Photo by Robert Cahn of Torso in the Arts Council touring exhibition on campus.

Students sat on it, danced around it, draped themselves across it, loved it, loathed it, ignored it… and then it was gone.

Henry Moore’s two-metre-high bronze cast, LH503 Large Torso: Arch, was a distinctive feature of the University of Sussex campus in the late 1960s and early 1970s, its bold, bone-like contours complimenting Sir Basil Spence’s ‘brutalist’ architecture.

However, the sculpture’s sojourn at Sussex was not without controversy, and its departure is tinged with ignominy.

Moore was one of the most important and influential British artists of the twentieth century, producing more than 10,000 artworks. But he is best-known for his semi-abstract, monumental bronzes that are now found on public display all over the world.

The piece at Sussex – one of a series of seven cast between 1962 and 1963 – first arrived in 1965 as part of a touring exhibition of contemporary British sculpture organised by the Arts Council. It featured among works by Brian Wall and Austin Wright that were temporarily installed in outdoor locations across campus during May of that year.

The following month, Moore attended the university’s summer graduation ceremony to receive an honorary doctorate. In making the presentation, Patrick Corbett, professor of philosophy, paid tribute to Moore’s “bronze immensities” and “…his refusal to be confined within the established formalities…”

He said of Torso: “All the ages of human strength are alive within that massive arch, and unfold themselves before the speculative eye; what, to the ignorant, is incompleteness and distortion, represents to the judicious the primal force of life.”

Six months later, it was back on campus between Falmer House and the Library, for what was initially intended to be a two-year loan.
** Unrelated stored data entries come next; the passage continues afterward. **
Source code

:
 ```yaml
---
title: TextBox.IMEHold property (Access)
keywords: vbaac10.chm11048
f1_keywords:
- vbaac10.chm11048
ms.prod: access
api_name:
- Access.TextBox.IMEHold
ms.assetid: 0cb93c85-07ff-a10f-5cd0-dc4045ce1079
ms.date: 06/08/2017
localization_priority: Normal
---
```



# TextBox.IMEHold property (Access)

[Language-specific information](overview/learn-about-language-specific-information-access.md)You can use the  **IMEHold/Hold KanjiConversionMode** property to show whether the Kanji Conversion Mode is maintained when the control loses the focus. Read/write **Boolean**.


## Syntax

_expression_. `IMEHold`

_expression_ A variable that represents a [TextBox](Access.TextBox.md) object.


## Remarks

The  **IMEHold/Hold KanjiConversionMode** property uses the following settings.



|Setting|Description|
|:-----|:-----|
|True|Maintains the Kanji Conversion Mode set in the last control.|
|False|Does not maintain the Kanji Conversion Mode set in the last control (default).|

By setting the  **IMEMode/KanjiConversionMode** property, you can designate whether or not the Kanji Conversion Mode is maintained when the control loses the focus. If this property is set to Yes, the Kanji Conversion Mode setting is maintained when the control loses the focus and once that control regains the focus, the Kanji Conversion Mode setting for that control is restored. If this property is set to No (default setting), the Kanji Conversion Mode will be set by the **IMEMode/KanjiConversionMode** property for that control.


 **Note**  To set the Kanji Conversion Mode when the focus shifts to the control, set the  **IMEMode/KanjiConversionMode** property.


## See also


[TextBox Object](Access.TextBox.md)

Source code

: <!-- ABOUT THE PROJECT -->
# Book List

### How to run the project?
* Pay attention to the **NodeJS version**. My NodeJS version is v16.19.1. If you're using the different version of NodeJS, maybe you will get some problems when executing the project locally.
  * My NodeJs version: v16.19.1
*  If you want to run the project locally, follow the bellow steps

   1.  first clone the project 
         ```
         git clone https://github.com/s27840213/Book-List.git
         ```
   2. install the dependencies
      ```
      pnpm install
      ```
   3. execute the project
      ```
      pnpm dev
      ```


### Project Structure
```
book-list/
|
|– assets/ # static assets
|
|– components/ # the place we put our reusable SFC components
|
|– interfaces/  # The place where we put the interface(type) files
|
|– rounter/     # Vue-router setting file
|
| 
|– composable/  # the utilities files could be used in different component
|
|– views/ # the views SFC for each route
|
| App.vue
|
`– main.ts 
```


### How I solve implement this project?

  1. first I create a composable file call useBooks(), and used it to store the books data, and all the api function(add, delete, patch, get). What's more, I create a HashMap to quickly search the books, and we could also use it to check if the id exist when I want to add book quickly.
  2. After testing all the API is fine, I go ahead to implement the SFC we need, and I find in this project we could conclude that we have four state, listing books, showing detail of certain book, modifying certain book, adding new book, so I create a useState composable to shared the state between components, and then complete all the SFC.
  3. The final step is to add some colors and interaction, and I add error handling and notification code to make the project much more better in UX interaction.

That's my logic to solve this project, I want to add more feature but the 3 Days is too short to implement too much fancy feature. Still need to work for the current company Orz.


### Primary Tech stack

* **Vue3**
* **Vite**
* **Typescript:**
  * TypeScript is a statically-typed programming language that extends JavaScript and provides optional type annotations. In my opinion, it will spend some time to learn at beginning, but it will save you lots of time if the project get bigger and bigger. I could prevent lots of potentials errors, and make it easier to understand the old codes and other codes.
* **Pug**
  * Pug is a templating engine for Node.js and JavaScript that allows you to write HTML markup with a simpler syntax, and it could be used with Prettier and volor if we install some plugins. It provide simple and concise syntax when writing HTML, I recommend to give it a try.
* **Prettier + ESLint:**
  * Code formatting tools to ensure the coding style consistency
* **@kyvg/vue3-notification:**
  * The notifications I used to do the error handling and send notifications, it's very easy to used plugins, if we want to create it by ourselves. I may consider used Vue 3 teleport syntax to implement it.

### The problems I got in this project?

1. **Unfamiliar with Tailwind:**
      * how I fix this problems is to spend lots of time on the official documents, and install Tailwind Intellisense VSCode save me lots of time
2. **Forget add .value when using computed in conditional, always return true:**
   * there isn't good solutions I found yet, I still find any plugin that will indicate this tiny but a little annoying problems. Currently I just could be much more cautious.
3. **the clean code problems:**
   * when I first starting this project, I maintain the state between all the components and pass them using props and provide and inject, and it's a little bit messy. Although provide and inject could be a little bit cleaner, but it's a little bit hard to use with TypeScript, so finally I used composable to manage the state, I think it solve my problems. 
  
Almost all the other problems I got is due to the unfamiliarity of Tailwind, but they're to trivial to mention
Photographs from the university’s archives reveal how it became a convenient perch for student bottoms, a handy frame for sports team photographs, and it even served as prop for a student film, Fire Over Falmer, which featured Russian-style revolutionaries dancing around it and setting off flares. A miniature version was also made (although not by the artist) for a scaled-down model of campus.

But it didn’t impress everyone. Emeritus Professor of Art History David Mellor, who was also a student at the university in the late Sixties, remembers that he and his fellow students already regarded Moore as ‘ancient history’.

He says: “The rumour about its disappearance – a little while later – was that Henry Moore was distressed that it had been treated in some disparaging way, or just ‘disrespected’, and he had withdrawn his loan/gift.”

Indeed, this seems to be the case. According to the archives of the Henry Moore Foundation, this particular cast was recalled in 1973 for an exhibition in Tokyo following the revelation that the sculpture had been tipped over and damaged by students – and the university offered to foot the bill.

As to its current whereabouts, the foundation has not been able to identify which of the casts was at Sussex (it was possibly 0 or 4). Rumours that it was seen shortly after at Glyndebourne have also not been verified.

So Torso is long gone from Sussex. But the memory, some photographs, and a tiny version still remain.